Task prompt
Those lines of the data that hold the word "sudo" are to be copied out.

Data section

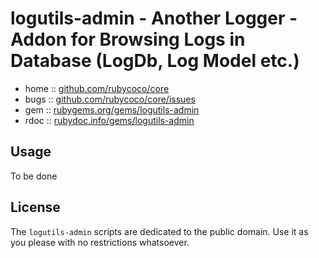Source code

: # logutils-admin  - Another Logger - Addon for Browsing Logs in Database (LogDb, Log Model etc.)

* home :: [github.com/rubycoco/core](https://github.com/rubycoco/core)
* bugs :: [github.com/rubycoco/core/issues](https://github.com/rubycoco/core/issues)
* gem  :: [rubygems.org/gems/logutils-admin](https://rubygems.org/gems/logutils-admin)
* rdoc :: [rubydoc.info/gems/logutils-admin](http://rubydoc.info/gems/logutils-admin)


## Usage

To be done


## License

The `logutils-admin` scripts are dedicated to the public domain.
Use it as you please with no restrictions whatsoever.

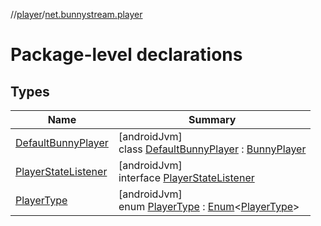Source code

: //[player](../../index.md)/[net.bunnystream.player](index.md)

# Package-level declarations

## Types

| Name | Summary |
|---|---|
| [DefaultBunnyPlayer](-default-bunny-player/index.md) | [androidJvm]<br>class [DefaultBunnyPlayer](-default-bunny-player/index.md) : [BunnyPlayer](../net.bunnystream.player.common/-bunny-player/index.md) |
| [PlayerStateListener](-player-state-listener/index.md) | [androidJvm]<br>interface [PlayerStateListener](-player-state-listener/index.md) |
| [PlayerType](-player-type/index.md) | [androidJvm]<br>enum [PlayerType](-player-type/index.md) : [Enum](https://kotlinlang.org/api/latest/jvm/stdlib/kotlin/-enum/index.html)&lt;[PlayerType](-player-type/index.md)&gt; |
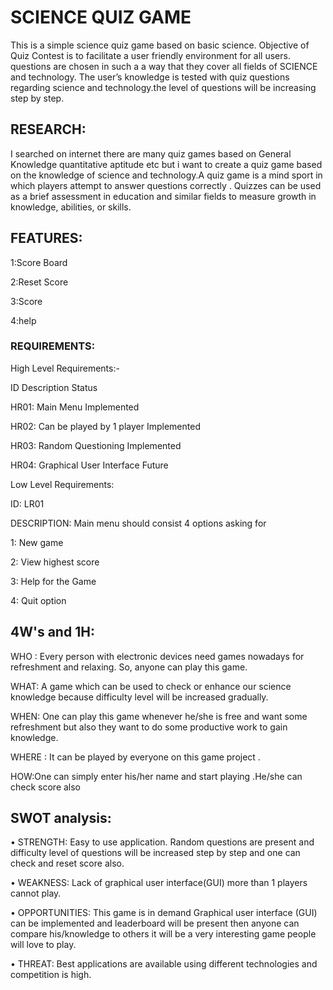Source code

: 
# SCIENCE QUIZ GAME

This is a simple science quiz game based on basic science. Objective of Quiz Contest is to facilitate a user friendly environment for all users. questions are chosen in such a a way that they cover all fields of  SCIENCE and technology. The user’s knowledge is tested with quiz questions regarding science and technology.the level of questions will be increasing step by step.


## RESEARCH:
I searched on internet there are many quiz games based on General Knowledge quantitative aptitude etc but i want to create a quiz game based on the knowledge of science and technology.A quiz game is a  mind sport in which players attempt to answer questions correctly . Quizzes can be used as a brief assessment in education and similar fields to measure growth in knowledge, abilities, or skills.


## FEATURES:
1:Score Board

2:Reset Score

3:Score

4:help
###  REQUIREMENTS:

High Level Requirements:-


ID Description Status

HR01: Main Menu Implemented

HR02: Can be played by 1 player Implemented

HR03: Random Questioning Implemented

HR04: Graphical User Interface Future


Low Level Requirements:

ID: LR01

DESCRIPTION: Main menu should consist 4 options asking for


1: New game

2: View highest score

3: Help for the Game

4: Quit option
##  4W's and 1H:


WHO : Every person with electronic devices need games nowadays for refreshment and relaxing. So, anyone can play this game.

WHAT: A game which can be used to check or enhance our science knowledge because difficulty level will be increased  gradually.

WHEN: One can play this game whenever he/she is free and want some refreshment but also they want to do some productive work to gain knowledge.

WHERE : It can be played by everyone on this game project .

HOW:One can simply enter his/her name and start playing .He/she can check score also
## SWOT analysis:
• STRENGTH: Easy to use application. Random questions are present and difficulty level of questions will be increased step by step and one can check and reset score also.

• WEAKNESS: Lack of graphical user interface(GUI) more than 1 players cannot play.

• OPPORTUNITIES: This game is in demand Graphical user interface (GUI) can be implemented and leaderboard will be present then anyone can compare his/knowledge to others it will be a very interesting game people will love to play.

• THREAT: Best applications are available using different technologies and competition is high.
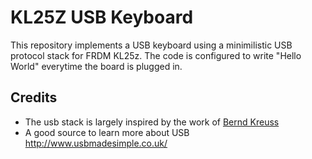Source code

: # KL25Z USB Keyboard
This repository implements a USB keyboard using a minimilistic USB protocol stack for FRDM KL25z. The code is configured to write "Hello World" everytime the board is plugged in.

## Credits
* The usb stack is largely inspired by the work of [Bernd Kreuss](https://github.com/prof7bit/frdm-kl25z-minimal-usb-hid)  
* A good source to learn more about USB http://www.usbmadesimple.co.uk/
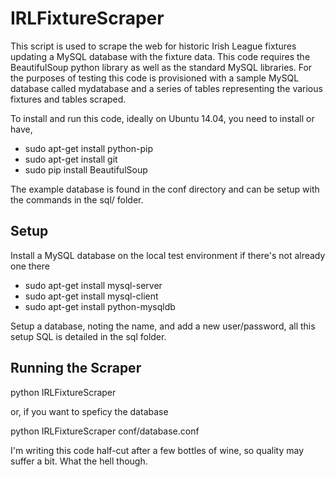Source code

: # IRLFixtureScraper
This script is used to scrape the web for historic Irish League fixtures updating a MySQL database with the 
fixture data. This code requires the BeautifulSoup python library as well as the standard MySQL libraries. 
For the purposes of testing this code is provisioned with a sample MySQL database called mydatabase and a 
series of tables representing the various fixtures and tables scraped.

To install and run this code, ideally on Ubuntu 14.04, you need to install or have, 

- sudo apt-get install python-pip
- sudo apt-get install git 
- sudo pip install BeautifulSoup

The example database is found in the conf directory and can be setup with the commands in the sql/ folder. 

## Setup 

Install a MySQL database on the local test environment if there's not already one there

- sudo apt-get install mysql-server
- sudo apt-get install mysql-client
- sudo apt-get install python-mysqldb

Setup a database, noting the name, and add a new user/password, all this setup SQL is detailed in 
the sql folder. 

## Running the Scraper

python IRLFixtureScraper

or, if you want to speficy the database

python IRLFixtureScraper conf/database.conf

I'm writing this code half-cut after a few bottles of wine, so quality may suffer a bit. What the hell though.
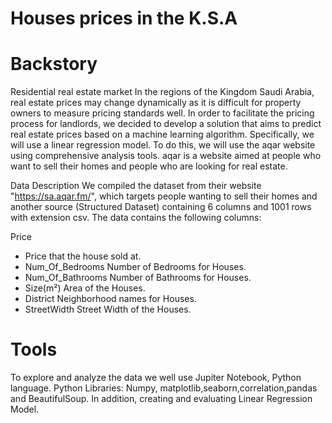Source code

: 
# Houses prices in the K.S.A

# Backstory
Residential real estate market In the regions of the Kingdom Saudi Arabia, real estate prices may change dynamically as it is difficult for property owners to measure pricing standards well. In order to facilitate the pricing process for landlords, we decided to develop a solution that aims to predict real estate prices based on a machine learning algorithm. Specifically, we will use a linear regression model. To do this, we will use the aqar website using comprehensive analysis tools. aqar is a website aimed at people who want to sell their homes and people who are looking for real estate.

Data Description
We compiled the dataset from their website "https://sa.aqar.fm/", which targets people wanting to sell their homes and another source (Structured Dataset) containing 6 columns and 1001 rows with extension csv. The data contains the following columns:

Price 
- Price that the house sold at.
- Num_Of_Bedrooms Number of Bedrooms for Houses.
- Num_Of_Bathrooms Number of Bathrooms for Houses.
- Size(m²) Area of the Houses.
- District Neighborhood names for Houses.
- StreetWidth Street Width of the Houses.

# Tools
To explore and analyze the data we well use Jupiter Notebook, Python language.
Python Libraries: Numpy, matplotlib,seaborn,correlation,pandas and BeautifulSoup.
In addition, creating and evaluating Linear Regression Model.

Response box
- sudo apt-get install python-pip
- sudo apt-get install git 
- sudo pip install BeautifulSoup
- sudo apt-get install mysql-server
- sudo apt-get install mysql-client
- sudo apt-get install python-mysqldb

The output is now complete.